An Anatolian Shepherd puppy (Image: CCF)

An Anatolian Shepherd puppy (Image: CCF)

Our Livestock Guarding Dog program has been officially scaled up!

The Cheetah Conservation Fund has increased the number of breeding dogs and, naturally, our puppy numbers have increased dramatically this year. In the last four months alone, we’ve had five litters of puppies born—and are expecting another litter around Christmas Day. (What a great present!)

Our Livestock Guarding Dog program began in 1994 and has been a huge success in protecting Namibian farmers’ livestock. By protecting the animals, the dogs act as a deterrent to cheetahs that might otherwise prey on the livestock – and by scaring off the cheetahs, the dogs prevent them from being shot by farmers.

The Program Has an Excellent Success Rate

According to CCF founder, Dr.
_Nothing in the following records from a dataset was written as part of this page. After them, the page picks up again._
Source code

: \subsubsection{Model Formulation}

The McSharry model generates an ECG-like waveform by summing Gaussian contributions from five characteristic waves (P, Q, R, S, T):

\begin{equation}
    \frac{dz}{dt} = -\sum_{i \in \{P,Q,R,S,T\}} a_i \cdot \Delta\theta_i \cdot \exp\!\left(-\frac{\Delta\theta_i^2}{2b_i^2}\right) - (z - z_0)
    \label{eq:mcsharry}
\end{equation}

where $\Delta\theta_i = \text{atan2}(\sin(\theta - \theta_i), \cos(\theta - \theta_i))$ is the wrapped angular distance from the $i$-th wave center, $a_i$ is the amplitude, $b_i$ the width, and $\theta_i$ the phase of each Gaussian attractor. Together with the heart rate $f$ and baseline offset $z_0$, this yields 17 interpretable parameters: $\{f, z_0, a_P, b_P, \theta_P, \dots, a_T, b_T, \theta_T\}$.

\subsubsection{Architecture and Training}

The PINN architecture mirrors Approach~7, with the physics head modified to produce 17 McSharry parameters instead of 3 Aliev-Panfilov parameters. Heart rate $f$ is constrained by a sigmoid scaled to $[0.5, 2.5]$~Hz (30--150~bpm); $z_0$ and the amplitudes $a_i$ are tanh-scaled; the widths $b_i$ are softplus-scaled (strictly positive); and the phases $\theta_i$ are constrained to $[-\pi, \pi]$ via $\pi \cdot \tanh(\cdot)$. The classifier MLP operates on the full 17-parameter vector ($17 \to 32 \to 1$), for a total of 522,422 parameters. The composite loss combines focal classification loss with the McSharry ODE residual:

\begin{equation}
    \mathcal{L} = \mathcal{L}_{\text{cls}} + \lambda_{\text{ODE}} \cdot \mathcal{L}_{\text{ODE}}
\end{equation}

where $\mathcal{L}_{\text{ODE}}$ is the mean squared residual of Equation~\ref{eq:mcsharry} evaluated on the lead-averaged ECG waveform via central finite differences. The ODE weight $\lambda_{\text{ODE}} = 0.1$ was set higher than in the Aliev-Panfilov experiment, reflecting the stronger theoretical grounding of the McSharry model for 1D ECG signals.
Laurie Marker, farmers that own one of our dogs have reported, on average, an 80 percent reduction in livestock predation.

Livestock guardian breeds share not only physical traits such as large size and a threatening bark, but also important behavioral characteristics, showing attentive, trustworthy and protective behavior to the livestock with which they are raised.
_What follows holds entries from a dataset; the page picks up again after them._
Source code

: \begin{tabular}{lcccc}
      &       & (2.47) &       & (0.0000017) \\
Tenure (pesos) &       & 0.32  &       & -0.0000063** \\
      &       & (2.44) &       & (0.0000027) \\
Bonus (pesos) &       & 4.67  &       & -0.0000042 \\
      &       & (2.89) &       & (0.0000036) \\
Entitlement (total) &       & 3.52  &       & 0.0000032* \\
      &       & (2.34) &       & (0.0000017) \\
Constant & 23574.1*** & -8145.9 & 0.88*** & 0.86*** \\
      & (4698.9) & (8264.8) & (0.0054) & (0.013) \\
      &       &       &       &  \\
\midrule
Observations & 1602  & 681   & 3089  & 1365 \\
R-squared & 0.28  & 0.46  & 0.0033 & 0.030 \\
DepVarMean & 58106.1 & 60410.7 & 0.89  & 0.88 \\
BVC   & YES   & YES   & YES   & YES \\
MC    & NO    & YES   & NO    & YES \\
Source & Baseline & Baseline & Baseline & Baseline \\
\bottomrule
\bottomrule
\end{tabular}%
Image: CCF / Copyright Andrew Harrington

Image: CCF / Copyright Andrew Harrington

They are not bred to herd or move the stock, which can trigger a predator to attack, but instead place themselves between the stock and the threat and bark loudly. If the predator persists, the dog will attack, but often the mere presence of an intimidating guardian is enough to make the predator leave.

The CCF’s Livestock Guarding Dog program uses the Anatolian Shepherd breed that has been used in Turkey for 6,000 years to protect sheep from wolves.

Our puppies will grow up to be working livestock guardians and placed with farmers around the country—protecting herds from predators. When the puppies are 10 weeks of age, they will leave our goat yard and sent to their new homes with their farmers (who go through training programs with us) and their own herds to bond with. The rural farmers we work with are interested in and are pursuing predator friendly management of their livestock. The CCF provides these puppies to the farmers at no charge.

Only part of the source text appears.